Victor was a natural, and as a young lawyer, he was one of my leading role models. Years later, he encouraged me to seek membership in the American Law Institute, and offered helpful guidance about the application process. More recently, when the directors of the Center for Truth in Science wanted to create a legal advisory council, Victor Schwartz was our number one recruit. He will be missed.
[1] “Shook Mourns the Passing of Beloved Public Policy Chair Victor Schwartz,” SHB (Jul. 29, 2025); PR Newswire (Jul. 29, 2025); Legacy.com (Jul. 29, 2025)
[2] Victor E. Schwartz & Russell W. Driver, “Warnings in the Workplace: The Need for a Synthesis of Law and Communication Theory,” 52 U. Cin. L. Rev. 38 (1983). See also Victor E. Schwartz, Mark A. Behrens & Andrew W. Crouse, “Getting the Sand Out of the Eyes of the Law: The Need for a Clear Rule for Sand Suppliers in Texas After Humble Sand & Gravel, Inc. v. Gomez,” 37 St. Mary’s Law J. 283 (2006).
[3] Phillips v. A.P. Green Co., 428 Pa. Super. 167, 630 A.2d 874 (1993) (citing Schwartz & Driver), aff’d on other grounds sub nom. Phillips v. A-Best Products Co., 542 Pa. 124, 665 A.2d 1167 (1995) (citing lack of proximate cause between failure to warn and harm); Smith v. Walter C. Best, Inc., 927 F.2d 736 (3rd Cir. 1990) (Ohio law); Goodbar v. Whitehead Bros., 591 F. Supp. 552 (W.D.Va. 1984) (citing Schwartz & Driver), aff’d sub nom. Beale v.
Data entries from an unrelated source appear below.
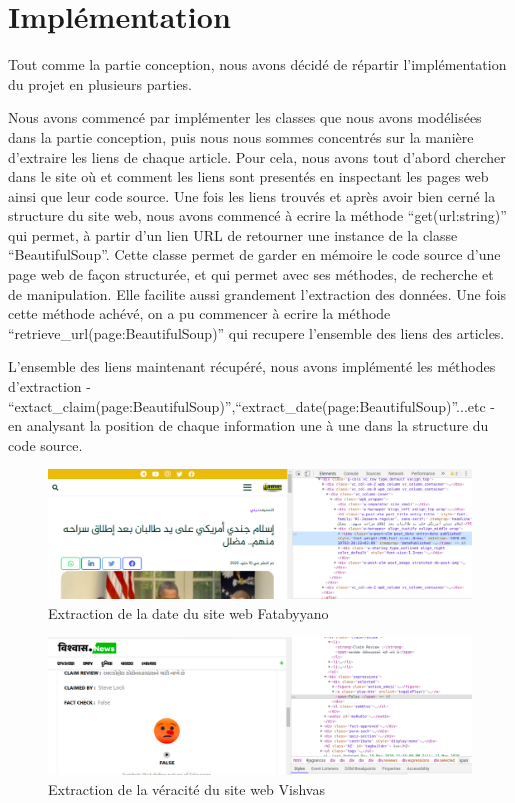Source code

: \documentclass[oneside,13pt,a4paper]{report}
\begin{document}
\section{Implémentation}

Tout comme la partie conception, nous avons décidé de répartir l'implémentation du projet en plusieurs parties.

Nous avons commencé par implémenter les classes que nous avons modélisées dans la partie conception, puis nous nous sommes concentrés sur la manière d'extraire les liens de chaque article. Pour cela, nous avons tout d'abord chercher dans le site où et comment les liens sont presentés en inspectant les pages web ainsi que leur code source. Une fois les liens trouvés et après avoir bien cerné la structure du site web, nous avons commencé à ecrire la méthode \enquote{get(url:string)} qui permet, à partir d'un lien URL de retourner une instance de la classe \enquote{BeautifulSoup}. Cette classe permet de garder en mémoire le code source d'une page web de façon structurée, et qui permet avec ses méthodes, de recherche et de manipulation. Elle facilite aussi grandement l'extraction des données. Une fois cette méthode achévé, on a pu commencer à ecrire la méthode \enquote{retrieve\_url(page:BeautifulSoup)} qui recupere l'ensemble des liens des articles.

L'ensemble des liens maintenant récupéré, nous avons implémenté les méthodes d'extraction - \enquote{extact\_claim(page:BeautifulSoup)},\enquote{extract\_date(page:BeautifulSoup)}...etc - en analysant la position de chaque information une à une dans la structure du code source.


\begin{figure}[h]
	\centering
	\begin{minipage}[c]{.95\linewidth}
		\includegraphics[width=1\textwidth]{img/fatab-screen.png}
		\caption{Extraction de la date du site web Fatabyyano}
	\end{minipage}
\end{figure}
\begin{figure}[h]
	\centering
	\begin{minipage}[c]{.95\linewidth}
		\includegraphics[width=1\textwidth]{img/vishvas-screen.png}
		\caption{Extraction de la véracité du site web Vishvas}
	\end{minipage}
\end{figure}
\end{document}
Hardy, 769 F.2d 213 (4th Cir. 1985). See Schachtman, “History of Silicosis Litigation,” Tortini (Jan. 31, 2019).
[4] O’Donnell v. The Celotex Corp., Phila. Cty. Ct.C.P., July 1982 Term, Case. No. 1619 (trial before Hon. Levan Gordon, and a jury; May 1989) (defense verdict in case in which plaintiffs presented negligence claims and defendants presented extensive evidence of federal government’s superior knowledge of hazard and control of workplace). See Schachtman, “Asbestos and Asbestos Litigation Are Forever,” Tortini (Sep. 16, 2014); “Divine Intervention in Litigation,” Torinti (Jan. 27, 2018).